Problem. The answer must be a single number: how many lines in the entries hold the string "control".

Items from a dataset
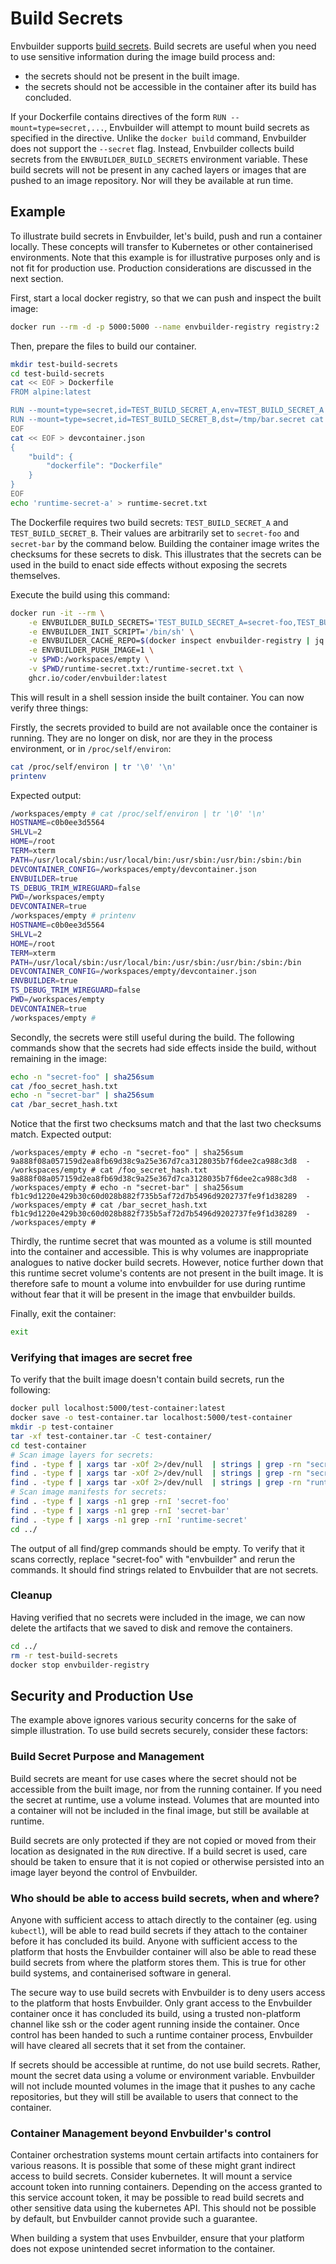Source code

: # Build Secrets

Envbuilder supports [build secrets](https://docs.docker.com/reference/dockerfile/#run---mounttypesecret). Build secrets are useful when you need to use sensitive information during the image build process and:
* the secrets should not be present in the built image.
* the secrets should not be accessible in the container after its build has concluded.

If your Dockerfile contains directives of the form `RUN --mount=type=secret,...`, Envbuilder will attempt to mount build secrets as specified in the directive. Unlike the `docker build` command, Envbuilder does not support the `--secret` flag. Instead, Envbuilder collects build secrets from the `ENVBUILDER_BUILD_SECRETS` environment variable. These build secrets will not be present in any cached layers or images that are pushed to an image repository. Nor will they be available at run time.

## Example

To illustrate build secrets in Envbuilder, let's build, push and run a container locally. These concepts will transfer to Kubernetes or other containerised environments. Note that this example is for illustrative purposes only and is not fit for production use. Production considerations are discussed in the next section.

First, start a local docker registry, so that we can push and inspect the built image:
```bash
docker run --rm -d -p 5000:5000 --name envbuilder-registry registry:2
```

Then, prepare the files to build our container.
```bash
mkdir test-build-secrets
cd test-build-secrets
cat << EOF > Dockerfile
FROM alpine:latest

RUN --mount=type=secret,id=TEST_BUILD_SECRET_A,env=TEST_BUILD_SECRET_A echo -n \$TEST_BUILD_SECRET_A | sha256sum > /foo_secret_hash.txt
RUN --mount=type=secret,id=TEST_BUILD_SECRET_B,dst=/tmp/bar.secret cat /tmp/bar.secret | sha256sum > /bar_secret_hash.txt
EOF
cat << EOF > devcontainer.json
{
    "build": { 
        "dockerfile": "Dockerfile"
    }
}
EOF
echo 'runtime-secret-a' > runtime-secret.txt
```

The Dockerfile requires two build secrets: `TEST_BUILD_SECRET_A` and `TEST_BUILD_SECRET_B`. Their values are arbitrarily set to `secret-foo` and `secret-bar` by the command below. Building the container image writes the checksums for these secrets to disk. This illustrates that the secrets can be used in the build to enact side effects without exposing the secrets themselves.

Execute the build using this command:
```bash
docker run -it --rm \
    -e ENVBUILDER_BUILD_SECRETS='TEST_BUILD_SECRET_A=secret-foo,TEST_BUILD_SECRET_B=secret-bar' \
    -e ENVBUILDER_INIT_SCRIPT='/bin/sh' \
    -e ENVBUILDER_CACHE_REPO=$(docker inspect envbuilder-registry | jq -r '.[].NetworkSettings.IPAddress'):5000/test-container \
    -e ENVBUILDER_PUSH_IMAGE=1 \
    -v $PWD:/workspaces/empty \
    -v $PWD/runtime-secret.txt:/runtime-secret.txt \
    ghcr.io/coder/envbuilder:latest
```

This will result in a shell session inside the built container.
You can now verify three things:

Firstly, the secrets provided to build are not available once the container is running. They are no longer on disk, nor are they in the process environment, or in `/proc/self/environ`: 
```bash
cat /proc/self/environ | tr '\0' '\n'
printenv
```
Expected output:
```bash
/workspaces/empty # cat /proc/self/environ | tr '\0' '\n'
HOSTNAME=c0b0ee3d5564
SHLVL=2
HOME=/root
TERM=xterm
PATH=/usr/local/sbin:/usr/local/bin:/usr/sbin:/usr/bin:/sbin:/bin
DEVCONTAINER_CONFIG=/workspaces/empty/devcontainer.json
ENVBUILDER=true
TS_DEBUG_TRIM_WIREGUARD=false
PWD=/workspaces/empty
DEVCONTAINER=true
/workspaces/empty # printenv
HOSTNAME=c0b0ee3d5564
SHLVL=2
HOME=/root
TERM=xterm
PATH=/usr/local/sbin:/usr/local/bin:/usr/sbin:/usr/bin:/sbin:/bin
DEVCONTAINER_CONFIG=/workspaces/empty/devcontainer.json
ENVBUILDER=true
TS_DEBUG_TRIM_WIREGUARD=false
PWD=/workspaces/empty
DEVCONTAINER=true
/workspaces/empty # 
```

Secondly, the secrets were still useful during the build. The following commands show that the secrets had side effects inside the build, without remaining in the image:
```bash
echo -n "secret-foo" | sha256sum
cat /foo_secret_hash.txt
echo -n "secret-bar" | sha256sum
cat /bar_secret_hash.txt
```

Notice that the first two checksums match and that the last two checksums match. Expected output:
```
/workspaces/empty # echo -n "secret-foo" | sha256sum
9a888f08a057159d2ea8fb69d38c9a25e367d7ca3128035b7f6dee2ca988c3d8  -
/workspaces/empty # cat /foo_secret_hash.txt
9a888f08a057159d2ea8fb69d38c9a25e367d7ca3128035b7f6dee2ca988c3d8  -
/workspaces/empty # echo -n "secret-bar" | sha256sum
fb1c9d1220e429b30c60d028b882f735b5af72d7b5496d9202737fe9f1d38289  -
/workspaces/empty # cat /bar_secret_hash.txt
fb1c9d1220e429b30c60d028b882f735b5af72d7b5496d9202737fe9f1d38289  -
/workspaces/empty # 
```

Thirdly, the runtime secret that was mounted as a volume is still mounted into the container and accessible. This is why volumes are inappropriate analogues to native docker build secrets. However, notice further down that this runtime secret volume's contents are not present in the built image. It is therefore safe to mount a volume into envbuilder for use during runtime without fear that it will be present in the image that envbuilder builds.

Finally, exit the container:
```bash
exit
```

### Verifying that images are secret free
To verify that the built image doesn't contain build secrets, run the following:

```bash
docker pull localhost:5000/test-container:latest
docker save -o test-container.tar localhost:5000/test-container
mkdir -p test-container
tar -xf test-container.tar -C test-container/
cd test-container
# Scan image layers for secrets:
find . -type f | xargs tar -xOf 2>/dev/null  | strings | grep -rn "secret-foo"
find . -type f | xargs tar -xOf 2>/dev/null  | strings | grep -rn "secret-bar"
find . -type f | xargs tar -xOf 2>/dev/null  | strings | grep -rn "runtime-secret"
# Scan image manifests for secrets:
find . -type f | xargs -n1 grep -rnI 'secret-foo'
find . -type f | xargs -n1 grep -rnI 'secret-bar'
find . -type f | xargs -n1 grep -rnI 'runtime-secret'
cd ../
```

The output of all find/grep commands should be empty.
To verify that it scans correctly, replace "secret-foo" with "envbuilder" and rerun the commands. It should find strings related to Envbuilder that are not secrets.

### Cleanup

Having verified that no secrets were included in the image, we can now delete the artifacts that we saved to disk and remove the containers.
```bash
cd ../
rm -r test-build-secrets
docker stop envbuilder-registry
```

## Security and Production Use
The example above ignores various security concerns for the sake of simple illustration. To use build secrets securely, consider these factors:

### Build Secret Purpose and Management
Build secrets are meant for use cases where the secret should not be accessible from the built image, nor from the running container. If you need the secret at runtime, use a volume instead. Volumes that are mounted into a container will not be included in the final image, but still be available at runtime. 

Build secrets are only protected if they are not copied or moved from their location as designated in the `RUN` directive. If a build secret is used, care should be taken to ensure that it is not copied or otherwise persisted into an image layer beyond the control of Envbuilder.

### Who should be able to access build secrets, when and where?
Anyone with sufficient access to attach directly to the container (eg. using `kubectl`), will be able to read build secrets if they attach to the container before it has concluded its build. Anyone with sufficient access to the platform that hosts the Envbuilder container will also be able to read these build secrets from where the platform stores them. This is true for other build systems, and containerised software in general.

The secure way to use build secrets with Envbuilder is to deny users access to the platform that hosts Envbuilder. Only grant access to the Envbuilder container once it has concluded its build, using a trusted non-platform channel like ssh or the coder agent running inside the container. Once control has been handed to such a runtime container process, Envbuilder will have cleared all secrets that it set from the container.

If secrets should be accessible at runtime, do not use build secrets. Rather, mount the secret data using a volume or environment variable. Envbuilder will not include mounted volumes in the image that it pushes to any cache repositories, but they will still be available to users that connect to the container.

### Container Management beyond Envbuilder's control
Container orchestration systems mount certain artifacts into containers for various reasons. It is possible that some of these might grant indirect access to build secrets. Consider kubernetes. It will mount a service account token into running containers. Depending on the access granted to this service account token, it may be possible to read build secrets and other sensitive data using the kubernetes API. This should not be possible by default, but Envbuilder cannot provide such a guarantee.

When building a system that uses Envbuilder, ensure that your platform does not expose unintended secret information to the container.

Solution for this problem. 3